* **TASK OBJECTIVE**:
How many of the lines below hold "theme"? Only the number, please.

*** Opening of SUPPLIED MATERIAL ***

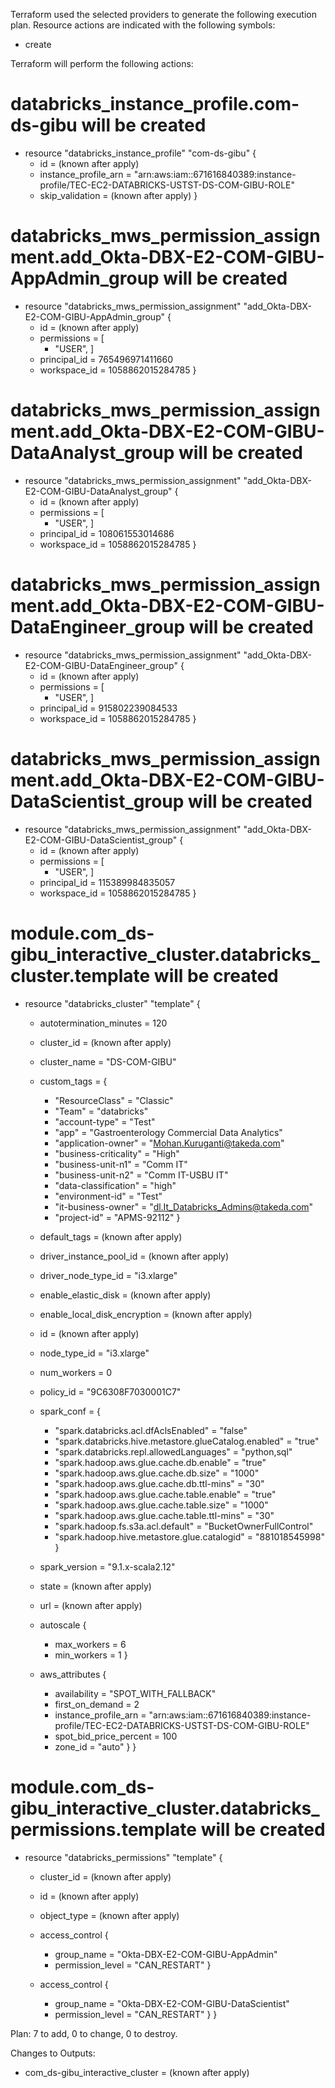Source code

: Terraform used the selected providers to generate the following execution
plan. Resource actions are indicated with the following symbols:
  + create

Terraform will perform the following actions:

  # databricks_instance_profile.com-ds-gibu will be created
  + resource "databricks_instance_profile" "com-ds-gibu" {
      + id                   = (known after apply)
      + instance_profile_arn = "arn:aws:iam::671616840389:instance-profile/TEC-EC2-DATABRICKS-USTST-DS-COM-GIBU-ROLE"
      + skip_validation      = (known after apply)
    }

  # databricks_mws_permission_assignment.add_Okta-DBX-E2-COM-GIBU-AppAdmin_group will be created
  + resource "databricks_mws_permission_assignment" "add_Okta-DBX-E2-COM-GIBU-AppAdmin_group" {
      + id           = (known after apply)
      + permissions  = [
          + "USER",
        ]
      + principal_id = 765496971411660
      + workspace_id = 1058862015284785
    }

  # databricks_mws_permission_assignment.add_Okta-DBX-E2-COM-GIBU-DataAnalyst_group will be created
  + resource "databricks_mws_permission_assignment" "add_Okta-DBX-E2-COM-GIBU-DataAnalyst_group" {
      + id           = (known after apply)
      + permissions  = [
          + "USER",
        ]
      + principal_id = 108061553014686
      + workspace_id = 1058862015284785
    }

  # databricks_mws_permission_assignment.add_Okta-DBX-E2-COM-GIBU-DataEngineer_group will be created
  + resource "databricks_mws_permission_assignment" "add_Okta-DBX-E2-COM-GIBU-DataEngineer_group" {
      + id           = (known after apply)
      + permissions  = [
          + "USER",
        ]
      + principal_id = 915802239084533
      + workspace_id = 1058862015284785
    }

  # databricks_mws_permission_assignment.add_Okta-DBX-E2-COM-GIBU-DataScientist_group will be created
  + resource "databricks_mws_permission_assignment" "add_Okta-DBX-E2-COM-GIBU-DataScientist_group" {
      + id           = (known after apply)
      + permissions  = [
          + "USER",
        ]
      + principal_id = 115389984835057
      + workspace_id = 1058862015284785
    }

  # module.com_ds-gibu_interactive_cluster.databricks_cluster.template will be created
  + resource "databricks_cluster" "template" {
      + autotermination_minutes      = 120
      + cluster_id                   = (known after apply)
      + cluster_name                 = "DS-COM-GIBU"
      + custom_tags                  = {
          + "ResourceClass"        = "Classic"
          + "Team"                 = "databricks"
          + "account-type"         = "Test"
          + "app"                  = "Gastroenterology Commercial Data Analytics"
          + "application-owner"    = "Mohan.Kuruganti@takeda.com"
          + "business-criticality" = "High"
          + "business-unit-n1"     = "Comm IT"
          + "business-unit-n2"     = "Comm IT-USBU IT"
          + "data-classification"  = "high"
          + "environment-id"       = "Test"
          + "it-business-owner"    = "dl.It_Databricks_Admins@takeda.com"
          + "project-id"           = "APMS-92112"
        }
      + default_tags                 = (known after apply)
      + driver_instance_pool_id      = (known after apply)
      + driver_node_type_id          = "i3.xlarge"
      + enable_elastic_disk          = (known after apply)
      + enable_local_disk_encryption = (known after apply)
      + id                           = (known after apply)
      + node_type_id                 = "i3.xlarge"
      + num_workers                  = 0
      + policy_id                    = "9C6308F7030001C7"
      + spark_conf                   = {
          + "spark.databricks.acl.dfAclsEnabled"                  = "false"
          + "spark.databricks.hive.metastore.glueCatalog.enabled" = "true"
          + "spark.databricks.repl.allowedLanguages"              = "python,sql"
          + "spark.hadoop.aws.glue.cache.db.enable"               = "true"
          + "spark.hadoop.aws.glue.cache.db.size"                 = "1000"
          + "spark.hadoop.aws.glue.cache.db.ttl-mins"             = "30"
          + "spark.hadoop.aws.glue.cache.table.enable"            = "true"
          + "spark.hadoop.aws.glue.cache.table.size"              = "1000"
          + "spark.hadoop.aws.glue.cache.table.ttl-mins"          = "30"
          + "spark.hadoop.fs.s3a.acl.default"                     = "BucketOwnerFullControl"
          + "spark.hadoop.hive.metastore.glue.catalogid"          = "881018545998"
        }
      + spark_version                = "9.1.x-scala2.12"
      + state                        = (known after apply)
      + url                          = (known after apply)

      + autoscale {
          + max_workers = 6
          + min_workers = 1
        }

      + aws_attributes {
          + availability           = "SPOT_WITH_FALLBACK"
          + first_on_demand        = 2
          + instance_profile_arn   = "arn:aws:iam::671616840389:instance-profile/TEC-EC2-DATABRICKS-USTST-DS-COM-GIBU-ROLE"
          + spot_bid_price_percent = 100
          + zone_id                = "auto"
        }
    }

  # module.com_ds-gibu_interactive_cluster.databricks_permissions.template will be created
  + resource "databricks_permissions" "template" {
      + cluster_id  = (known after apply)
      + id          = (known after apply)
      + object_type = (known after apply)

      + access_control {
          + group_name       = "Okta-DBX-E2-COM-GIBU-AppAdmin"
          + permission_level = "CAN_RESTART"
        }
      + access_control {
          + group_name       = "Okta-DBX-E2-COM-GIBU-DataScientist"
          + permission_level = "CAN_RESTART"
        }
    }

Plan: 7 to add, 0 to change, 0 to destroy.

Changes to Outputs:
  + com_ds-gibu_interactive_cluster = (known after apply)
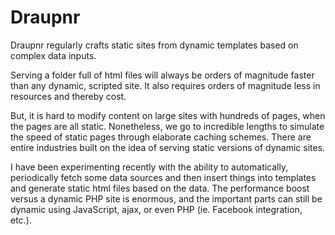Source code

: # Draupnr
Draupnr regularly crafts static sites from dynamic templates based on complex data inputs.
  
Serving a folder full of html files will always be orders of magnitude faster than any dynamic, scripted site. It also requires orders of magnitude less in resources and thereby cost.  
  
But, it is hard to modify content on large sites with hundreds of pages, when the pages are all static. Nonetheless, we go to incredible lengths to simulate the speed of static pages through elaborate caching schemes. There are entire industries built on the idea of serving static versions of dynamic sites.  
  
I have been experimenting recently with the ability to automatically, periodically fetch some data sources and then insert things into templates and generate static html files based on the data. The performance boost versus a dynamic PHP site is enormous, and the important parts can still be dynamic using JavaScript, ajax, or even PHP (ie. Facebook integration, etc.).
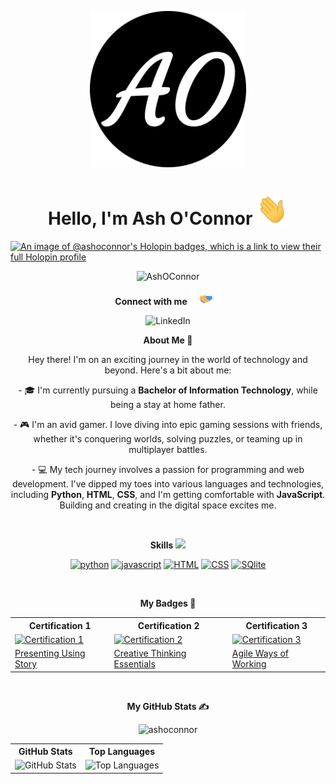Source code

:<p align="center">
  <img src="assets/ashoconnor.png" alt="websitelogo" width="250" height="250">
</p>

<h1 align="center">Hello, I'm Ash O'Connor <img src="assets/wave.gif" width="50px" height="50px"></h1>

[![An image of @ashoconnor's Holopin badges, which is a link to view their full Holopin profile](https://holopin.me/ashoconnor)](https://holopin.io/@ashoconnor)

<p align="center"><img src="https://komarev.com/ghpvc/?username=AshOConnor&label=Profile%20views&color=0e75b6&style=flat" alt="AshOConnor" /></p>

<p align="center"><strong>Connect with me</strong> <img src="assets/handshake.gif" alt="Handshake" width="50" /></p>

<p align="center">
  <img src="https://img.shields.io/badge/LinkedIn-0077B5?style=for-the-badge&logo=linkedin&logoColor=white" alt="LinkedIn"/>
</p>

<p align="center"><strong>About Me 🚀</strong></p>

<p align="center">
Hey there! I'm on an exciting journey in the world of technology and beyond. Here's a bit about me:
</p>

<p align="center">
- 🎓 I'm currently pursuing a <strong>Bachelor of Information Technology</strong>, while being a stay at home father.
</p>

<p align="center">
- 🎮 I'm an avid gamer. I love diving into epic gaming sessions with friends, whether it's conquering worlds, solving puzzles, or teaming up in multiplayer battles.
</p>

<p align="center">
- 💻 My tech journey involves a passion for programming and web development. I've dipped my toes into various languages and technologies, including <strong>Python</strong>, <strong>HTML</strong>, <strong>CSS</strong>, and I'm getting comfortable with <strong>JavaScript</strong>. Building and creating in the digital space excites me.
</p>
<br>

<p align="center"><strong>Skills</strong> <img src="https://media2.giphy.com/media/QssGEmpkyEOhBCb7e1/giphy.gif?cid=ecf05e47a0n3gi1bfqntqmob8g9aid1oyj2wr3ds3mg700bl&rid=giphy.gif" width="32"></p>

<p align="center">
  <a href="https://www.python.org"><img src="https://cdn.jsdelivr.net/gh/devicons/devicon/icons/python/python-original.svg" alt="python" width="40" height="40"></a>
  <a href="https://developer.mozilla.org/en-US/docs/Web/JavaScript"><img src="https://cdn.jsdelivr.net/gh/devicons/devicon/icons/javascript/javascript-original.svg" alt="javascript" width="40" height="40"></a>
  <a href="https://en.wikipedia.org/wiki/CSS"><img src="https://cdn.jsdelivr.net/gh/devicons/devicon/icons/html5/html5-original.svg" alt="HTML" width="40" height="40"></a>
  <a href="https://en.wikipedia.org/wiki/HTML5"><img src="https://cdn.jsdelivr.net/gh/devicons/devicon/icons/css3/css3-original.svg" alt="CSS" width="40" height="40"></a>
  <a href="https://www.sqlite.org/index.html"><img src="https://cdn.jsdelivr.net/gh/devicons/devicon/icons/sqlite/sqlite-original.svg" alt="SQlite" width="40" height="40"></a>
</p>

<br>

 <p align="center"><strong>My Badges 📕</strong></p>

  <div align="center">
  <table>
    <tr>
      <th>Certification 1</th>
      <th>Certification 2</th>
      <th>Certification 3</th>
    </tr>
    <tr>
      <td><a href="http://www.credly.com/badges/a9d1a01c-2400-4ebe-8ab0-8760b419771d" target="_blank"><img src="https://images.credly.com/size/150x150/images/598f2073-6d4a-4326-8aef-5eb67a2cafd4/cd5df1e1d4b7dfb315f4124dca8476fe.png" alt="Certification 1"></a></td>
      <td><a href="http://www.credly.com/badges/35c0de4f-e799-4f0b-9425-9ba21878cd4a" target="_blank"><img src="https://images.credly.com/size/150x150/images/59938b23-a0df-4515-b296-adb6f89057d3/f6108f81379233b239a0df742cc3c222.png" alt="Certification 2"></a></td>
      <td><a href="http://www.credly.com/badges/0f7253ac-317b-4905-9ef1-b921b6b12412" target="_blank"><img src="https://images.credly.com/size/150x150/images/ba031ea5-9a15-4d02-9746-5f7998db0587/29bf79722dfce48eadd17a0ebf836f46.png" alt="Certification 3"></a></td>
    </tr>
    <tr>
      <td><a href="http://www.credly.com/badges/a9d1a01c-2400-4ebe-8ab0-8760b419771d" target="_blank">Presenting Using Story</a></td>
      <td><a href="http://www.credly.com/badges/35c0de4f-e799-4f0b-9425-9ba21878cd4a" target="_blank">Creative Thinking Essentials</a></td>
      <td><a href="http://www.credly.com/badges/0f7253ac-317b-4905-9ef1-b921b6b12412" target="_blank">Agile Ways of Working</a></td>
    </tr>
  </table>
</div>

<br>

<p align="center"><strong>My GitHub Stats ✍️</strong></p>

  <p align="center" <a href="https://github.com/ryo-ma/github-profile-trophy"><img src="https://github-profile-trophy.vercel.app/?username=ashoconnor" alt="ashoconnor" /></a> </p>
  
  <div align="center">
    <table>
      <tr>
        <th>GitHub Stats</th>
        <th>Top Languages</th>
      </tr>
      <tr>
        <td><img src="https://github-readme-stats.vercel.app/api?username=AshOConnor&show_icons=true&locale=en&theme=dark" alt="GitHub Stats"></td>
        <td><img src="https://github-readme-stats.vercel.app/api/top-langs?username=AshOConnor&show_icons=true&locale=en&layout=compact&theme=dark" alt="Top Languages"></td>
      </tr>
    </table>
  </div>


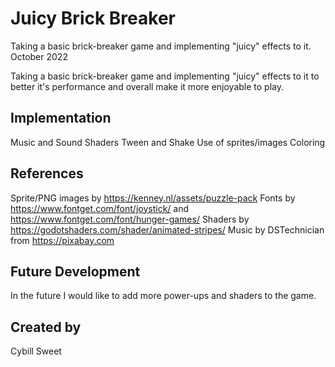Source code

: 
# Juicy Brick Breaker
Taking a basic brick-breaker game and implementing  "juicy" effects to it. October 2022

Taking a basic brick-breaker game and implementing  "juicy" effects to it to better it's performance and overall make it more enjoyable to play.

## Implementation
Music and Sound
Shaders
Tween and Shake
Use of sprites/images
Coloring

## References
Sprite/PNG images by https://kenney.nl/assets/puzzle-pack
Fonts by https://www.fontget.com/font/joystick/ and https://www.fontget.com/font/hunger-games/
Shaders by https://godotshaders.com/shader/animated-stripes/
Music by DSTechnician from https://pixabay.com

## Future Development
In the future I would like to add more power-ups and shaders to the game.

## Created by
Cybill Sweet

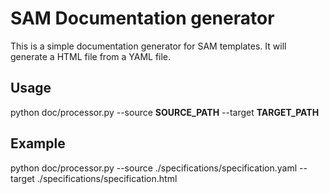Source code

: # SAM Documentation generator

This is a simple documentation generator for SAM templates.
It will generate a HTML file from a YAML file.

## Usage
python doc/processor.py --source __SOURCE_PATH__ --target __TARGET_PATH__

## Example
python doc/processor.py --source ./specifications/specification.yaml --target ./specifications/specification.html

*** Close of SUPPLIED MATERIAL ***

* **EXERCISE RESULT**:
2